Pompeo's mistake - confusing part of Kim's given name for his family name - prompted a withering backlash on Twitter.
"Somebody really needs to have a word with Secretary of State Pompeo before he meets anybody in North Korea," one user wrote.
"He just referred to Kim Jong Un as 'Chairman Un'. That's like, I dunno, calling Winston Churchill 'Prime Minister Spencer'."
It was not the first linguistic gaffe by an American official in the Trump era.
Before a meeting between Trump and President Xi Jinping of China in Germany last year, for example, a White House statement referred to Xi as the leader of the Republic of China - the formal name for Taiwan, which China considers part of its territory.
Another called Shinzo Abe, the Prime Minister of Japan, the country's "president".
Pompeo is new to the State Department, but his mistake was surprising in part because he is a former director of the Central Intelligence Agency, and someone who has dealt extensively with North Korea.
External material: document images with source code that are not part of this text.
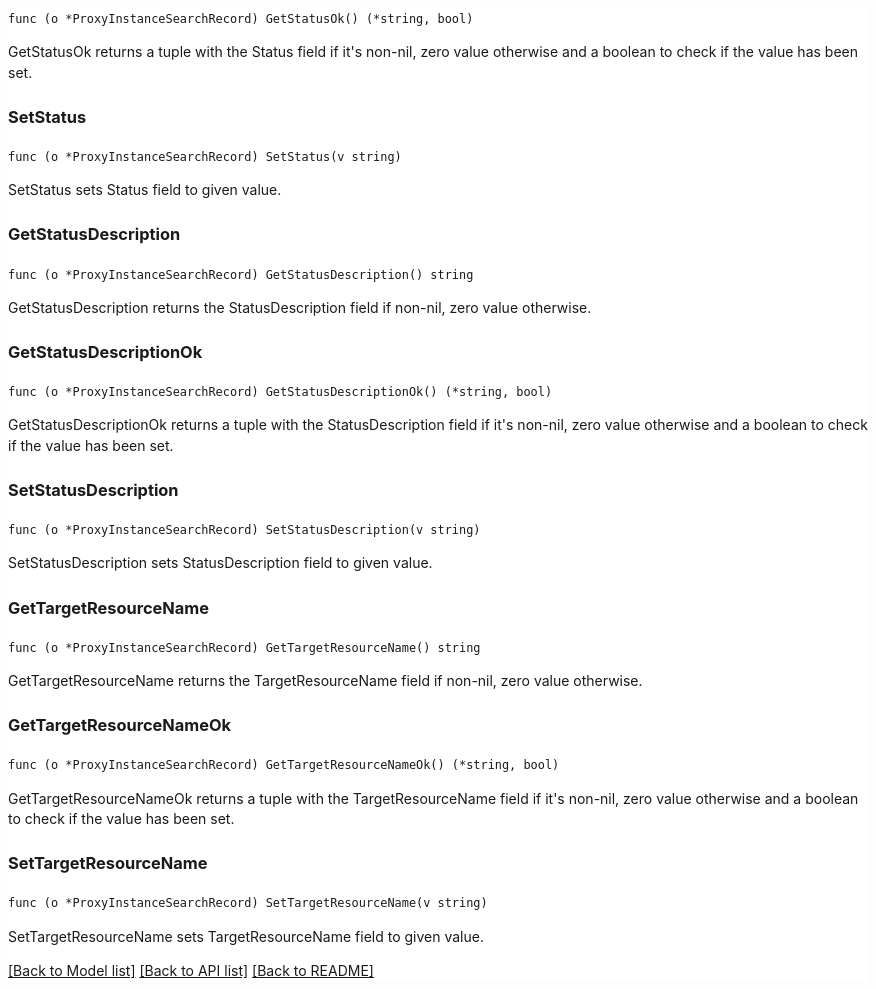 `func (o *ProxyInstanceSearchRecord) GetStatusOk() (*string, bool)`

GetStatusOk returns a tuple with the Status field if it's non-nil, zero value otherwise
and a boolean to check if the value has been set.

### SetStatus

`func (o *ProxyInstanceSearchRecord) SetStatus(v string)`

SetStatus sets Status field to given value.


### GetStatusDescription

`func (o *ProxyInstanceSearchRecord) GetStatusDescription() string`

GetStatusDescription returns the StatusDescription field if non-nil, zero value otherwise.

### GetStatusDescriptionOk

`func (o *ProxyInstanceSearchRecord) GetStatusDescriptionOk() (*string, bool)`

GetStatusDescriptionOk returns a tuple with the StatusDescription field if it's non-nil, zero value otherwise
and a boolean to check if the value has been set.

### SetStatusDescription

`func (o *ProxyInstanceSearchRecord) SetStatusDescription(v string)`

SetStatusDescription sets StatusDescription field to given value.


### GetTargetResourceName

`func (o *ProxyInstanceSearchRecord) GetTargetResourceName() string`

GetTargetResourceName returns the TargetResourceName field if non-nil, zero value otherwise.

### GetTargetResourceNameOk

`func (o *ProxyInstanceSearchRecord) GetTargetResourceNameOk() (*string, bool)`

GetTargetResourceNameOk returns a tuple with the TargetResourceName field if it's non-nil, zero value otherwise
and a boolean to check if the value has been set.

### SetTargetResourceName

`func (o *ProxyInstanceSearchRecord) SetTargetResourceName(v string)`

SetTargetResourceName sets TargetResourceName field to given value.



[[Back to Model list]](../README.md#documentation-for-models) [[Back to API list]](../README.md#documentation-for-api-endpoints) [[Back to README]](../README.md)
Some observers said on social media that the slip-up - which came on the same day that Kim was visiting China - was an insult that showed a lack of US preparation for the planned Trump-Kim summit meeting.
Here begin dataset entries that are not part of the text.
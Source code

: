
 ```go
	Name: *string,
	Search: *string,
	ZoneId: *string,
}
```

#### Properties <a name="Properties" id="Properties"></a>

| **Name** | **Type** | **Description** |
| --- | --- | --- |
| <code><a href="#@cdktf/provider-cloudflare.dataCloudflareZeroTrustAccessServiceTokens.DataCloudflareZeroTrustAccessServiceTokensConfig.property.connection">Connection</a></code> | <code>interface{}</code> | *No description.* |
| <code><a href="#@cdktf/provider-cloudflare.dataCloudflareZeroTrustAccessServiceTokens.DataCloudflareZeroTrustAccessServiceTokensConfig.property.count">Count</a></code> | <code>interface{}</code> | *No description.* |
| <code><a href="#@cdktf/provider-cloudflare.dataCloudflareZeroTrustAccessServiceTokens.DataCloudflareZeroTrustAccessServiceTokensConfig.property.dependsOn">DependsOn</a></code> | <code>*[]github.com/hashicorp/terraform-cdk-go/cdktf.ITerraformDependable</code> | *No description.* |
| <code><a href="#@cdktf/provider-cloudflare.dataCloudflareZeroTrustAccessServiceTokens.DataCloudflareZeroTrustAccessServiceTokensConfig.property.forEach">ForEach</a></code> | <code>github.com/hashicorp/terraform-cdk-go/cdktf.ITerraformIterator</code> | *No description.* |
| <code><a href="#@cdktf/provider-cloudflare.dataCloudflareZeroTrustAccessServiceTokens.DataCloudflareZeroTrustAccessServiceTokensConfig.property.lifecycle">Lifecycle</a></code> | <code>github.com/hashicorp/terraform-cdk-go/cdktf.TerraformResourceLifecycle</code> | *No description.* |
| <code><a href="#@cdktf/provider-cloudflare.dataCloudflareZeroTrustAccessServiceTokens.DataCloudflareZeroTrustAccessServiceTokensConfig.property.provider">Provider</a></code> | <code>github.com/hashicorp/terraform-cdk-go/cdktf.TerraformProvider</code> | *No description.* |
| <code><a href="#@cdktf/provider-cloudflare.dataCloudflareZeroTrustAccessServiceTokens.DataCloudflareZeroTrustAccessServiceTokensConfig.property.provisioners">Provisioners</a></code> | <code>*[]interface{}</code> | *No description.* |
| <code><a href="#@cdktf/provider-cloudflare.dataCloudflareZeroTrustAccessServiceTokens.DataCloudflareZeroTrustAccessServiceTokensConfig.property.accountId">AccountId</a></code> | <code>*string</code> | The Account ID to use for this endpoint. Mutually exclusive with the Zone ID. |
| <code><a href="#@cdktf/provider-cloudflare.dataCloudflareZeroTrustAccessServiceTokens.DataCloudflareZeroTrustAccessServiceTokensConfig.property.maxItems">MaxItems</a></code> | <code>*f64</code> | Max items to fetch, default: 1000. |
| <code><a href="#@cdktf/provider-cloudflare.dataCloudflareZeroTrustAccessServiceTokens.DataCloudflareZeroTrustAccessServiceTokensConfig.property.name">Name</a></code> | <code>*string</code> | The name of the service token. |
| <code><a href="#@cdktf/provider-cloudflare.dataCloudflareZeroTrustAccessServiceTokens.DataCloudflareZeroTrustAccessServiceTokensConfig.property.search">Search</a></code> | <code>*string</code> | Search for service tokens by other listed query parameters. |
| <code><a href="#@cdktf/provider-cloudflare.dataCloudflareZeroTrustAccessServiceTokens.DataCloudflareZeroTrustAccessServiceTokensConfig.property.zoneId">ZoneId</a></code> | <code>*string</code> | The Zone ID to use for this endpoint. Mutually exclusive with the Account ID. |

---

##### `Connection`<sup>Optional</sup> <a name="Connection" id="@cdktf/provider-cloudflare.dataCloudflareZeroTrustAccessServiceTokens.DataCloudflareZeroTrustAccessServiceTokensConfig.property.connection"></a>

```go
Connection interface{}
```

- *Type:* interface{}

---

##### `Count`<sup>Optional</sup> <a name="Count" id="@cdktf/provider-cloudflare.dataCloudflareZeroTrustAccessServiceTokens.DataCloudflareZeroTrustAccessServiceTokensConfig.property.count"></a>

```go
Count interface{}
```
"The Kimness of the Kim regime seems pretty well established," John Delury, an expert on China and the Koreas at Yonsei University in Seoul, South Korea's capital, said with a laugh in a telephone interview.
He raised the possibility that the mistake could have been because of a State Department transcription error.
Still, Delury added, it was easy to see how an outsider could become confused about a North Korean name.
Unlike South Koreans, North Koreans typically do not hyphenate their given names in English translations, he said. The South Korean President's name is spelled Moon Jae-in, for example, whereas North Koreans typically write "Kim Jong Un" - three distinct names, without a hyphen.
Complicating things further for foreign diplomats, Kim has several titles, including supreme commander of the military and chairman of the State Affairs Commission of the Democratic People's Republic of Korea.
Delury also said that it can be linguistically confusing for Asians when Americans transition quickly to calling them by their given names - an informality that can often be seen as disrespectful in an East Asian context.
Pompeo, who previously made a secret trip to North Korea at Trump's request, is one of few Americans to have met Kim. Another is former NBA star Dennis Rodman, who has repeatedly visited the North and first met Kim, a long-time basketball fan, in 2013.
In an April statement to the US Senate Committee on Foreign Relations, Pompeo referred to Kim only once - by his full name. He also used Kim's full name several times during his first interview as secretary of state.